Они смеются, чуть рассвет проглянет, и поутру кичатся красотою, но пышность их окажется тщетою, лишь только ночь холодная настанет. Букет оттенков, что снега багрянит и окаймляет дымкой золотою, с зарей расцвел и канет с темнотою; вот наши судьбы; день лишь – и следа нет. Цветы, вы торопились распуститься, раскрылись утром – ввечеру увяли; бутон – и колыбель вам, и гробница. О жизнь людская, ты не такова ли: едва проснемся, как пора проститься, прошли часы – столетья миновали.

П. Грушко был наиболее последователен в попытке передать черты литературной эпохи, характерные особенности барочной образности и стилистики. В переводе Б. Дубина (помимо других его достоинств) наиболее адекватное решение, на наш взгляд, нашли последние строки обоих терцетов («бутон – и колыбель вам и гробница», «прошли часы – столетья миновали»), несущие в любом, особенно классическом, сонете особую эстетическую нагрузку.

 

7

От переводчика «Песни пирата» X. де Эспронседы требовалась передача как особенностей романтического видения мира, так и различных по сложности воспроизведения и по месту в целом стихотворения ритмических уровней подлинника, от метрики до синтаксиса. Чрезвычайно важную роль играет в нем эвфония, которая непременно должна быть воспринята переводчиком как одна из доминант.

Энергичность, стремительность стиха испанского поэта совсем не отражены в первом по времени осуществления вялом переводе Ю. Доппельмайер. Созданию «эстетической эквивалентности» мешает фольклорная соотнесенность: «Его имя Гроза, он отважен, могуч, / Поражает врага, словно громом из туч, / И не долог с ним пагубный бой» – еще более очевидная, чем в других вышеупомянутых ее работах.

Вполне естественно, что с фонетической точки зрения наиболее убедительна версия К. Бальмонта. «Песнь пирата» в его переводе прекрасно иллюстрирует мысль Пастернака о том, что музыка слова состоит не в его звучности, а в «соотношении между звучанием и значением». Перевод, как и подлинник, отнюдь не перенасыщен ассонансами и аллитерациями, которые распределены по тексту волнообразно, в соответствии с принципом «сдвинутого эквивалента», и прорежены более нейтральными в фонетическом отношении фрагментами. У Эспронседы в первых же строках ощущение стремительного полета создается следующим образом:

Viento en рора, á toda vela, No corta el mar, sino vuela Un velero bergantín.

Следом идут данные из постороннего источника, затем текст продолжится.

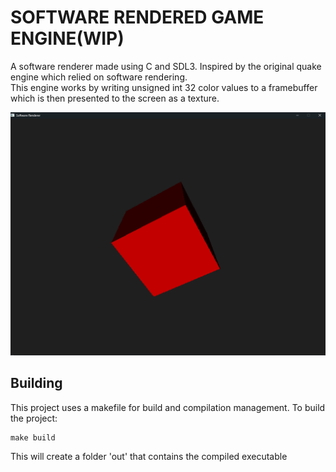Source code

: # SOFTWARE RENDERED GAME ENGINE(WIP)
A software renderer made using C and SDL3. Inspired by the original quake engine which relied on software rendering.<br/>
This engine works by writing unsigned int 32 color values to a framebuffer which is then presented to the screen as a texture.

<img src="docs/cube_lit.png" alt="Cube lit" width="auto" />

## Building
This project uses a makefile for build and compilation management. To build the project:
``` make
make build
```
This will create a folder 'out' that contains the compiled executable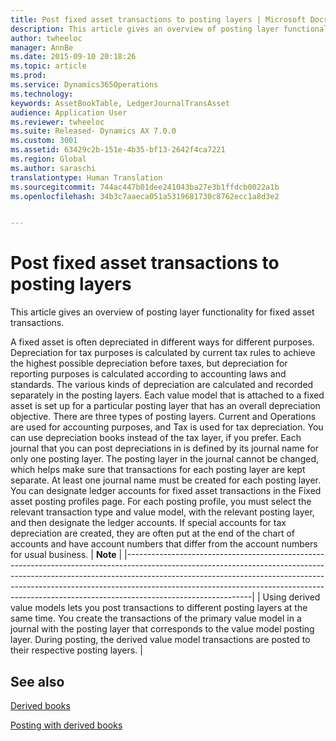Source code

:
 ```yaml
---
title: Post fixed asset transactions to posting layers | Microsoft Docs
description: This article gives an overview of posting layer functionality for fixed asset transactions.
author: twheeloc
manager: AnnBe
ms.date: 2015-09-10 20:18:26
ms.topic: article
ms.prod: 
ms.service: Dynamics365Operations
ms.technology: 
keywords: AssetBookTable, LedgerJournalTransAsset
audience: Application User
ms.reviewer: twheeloc
ms.suite: Released- Dynamics AX 7.0.0
ms.custom: 3001
ms.assetid: 63429c2b-151e-4b35-bf13-2642f4ca7221
ms.region: Global
ms.author: saraschi
translationtype: Human Translation
ms.sourcegitcommit: 744ac447b01dee241043ba27e3b1ffdcb0022a1b
ms.openlocfilehash: 34b3c7aaeca051a5319681730c8762ecc1a8d3e2


---
```


# <a name="post-fixed-asset-transactions-to-posting-layers"></a>Post fixed asset transactions to posting layers

This article gives an overview of posting layer functionality for fixed asset transactions.

A fixed asset is often depreciated in different ways for different purposes. Depreciation for tax purposes is calculated by current tax rules to achieve the highest possible depreciation before taxes, but depreciation for reporting purposes is calculated according to accounting laws and standards. The various kinds of depreciation are calculated and recorded separately in the posting layers. Each value model that is attached to a fixed asset is set up for a particular posting layer that has an overall depreciation objective. There are three types of posting layers. Current and Operations are used for accounting purposes, and Tax is used for tax depreciation. You can use depreciation books instead of the tax layer, if you prefer. Each journal that you can post depreciations in is defined by its journal name for only one posting layer. The posting layer in the journal cannot be changed, which helps make sure that transactions for each posting layer are kept separate. At least one journal name must be created for each posting layer. You can designate ledger accounts for fixed asset transactions in the Fixed asset posting profiles page. For each posting profile, you must select the relevant transaction type and value model, with the relevant posting layer, and then designate the ledger accounts. If special accounts for tax depreciation are created, they are often put at the end of the chart of accounts and have account numbers that differ from the account numbers for usual business.
| **Note**                                                                                                                                                                                                                                                                                                                                              |
|-------------------------------------------------------------------------------------------------------------------------------------------------------------------------------------------------------------------------------------------------------------------------------------------------------------------------------------------------------|
| Using derived value models lets you post transactions to different posting layers at the same time. You create the transactions of the primary value model in a journal with the posting layer that corresponds to the value model posting layer. During posting, the derived value model transactions are posted to their respective posting layers. |



<a name="see-also"></a>See also
--------

[Derived books](https://ax.help.dynamics.com/en/wiki/derived-value-models/)

[Posting with derived books](https://ax.help.dynamics.com/en/wiki/Posting-with-derived-value-models/)




<!--HONumber=Feb17_HO3-->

По закону сдвинутого эквивалента у Бальмонта при переводе другого места текста появляется еще более сложная звуковая структура:

В парус дуну в, в етер б ьется, С еребром и с инью льет с я Г лубь м о рская, до лгий гул.

В первой строке перед нами тот же фонетический прием создания ощущения скорости за счет цепочки «в – б». Во второй – повторяемостью «с» создается представление об искристости и блеске, и, наконец, в третьей – ощущение чего-то мрачного и тревожного передано различными сочетаниями согласных «г» и «л» с гласными заднего ряда «о» и «у». Современные переводы, даже П. Грушко, уделившего много внимания звуковой стороне произведения, в этом отношении уступают работе Бальмонта, которая, таким образом, не утрачивает своего значения.

В то же время перевод Бальмонта не передает жесткой, напряженной мужественности стиха Эспронседы, кроме того, он (если быть предельно строгим) неэквилинеарен. Переводчик позволяет себе значительные отступления от смысла. Со всех этих точек зрения наиболее удачен перевод П. Грушко. Для сопоставления можно привести русские переводы припева этой столь разнообразной в метрическом отношении «вольной» песни:

Que es mi barco mi tesoro, Que es mi Dios la libertad, Mi ley la fuerza у el viento, Mi única patria la mar.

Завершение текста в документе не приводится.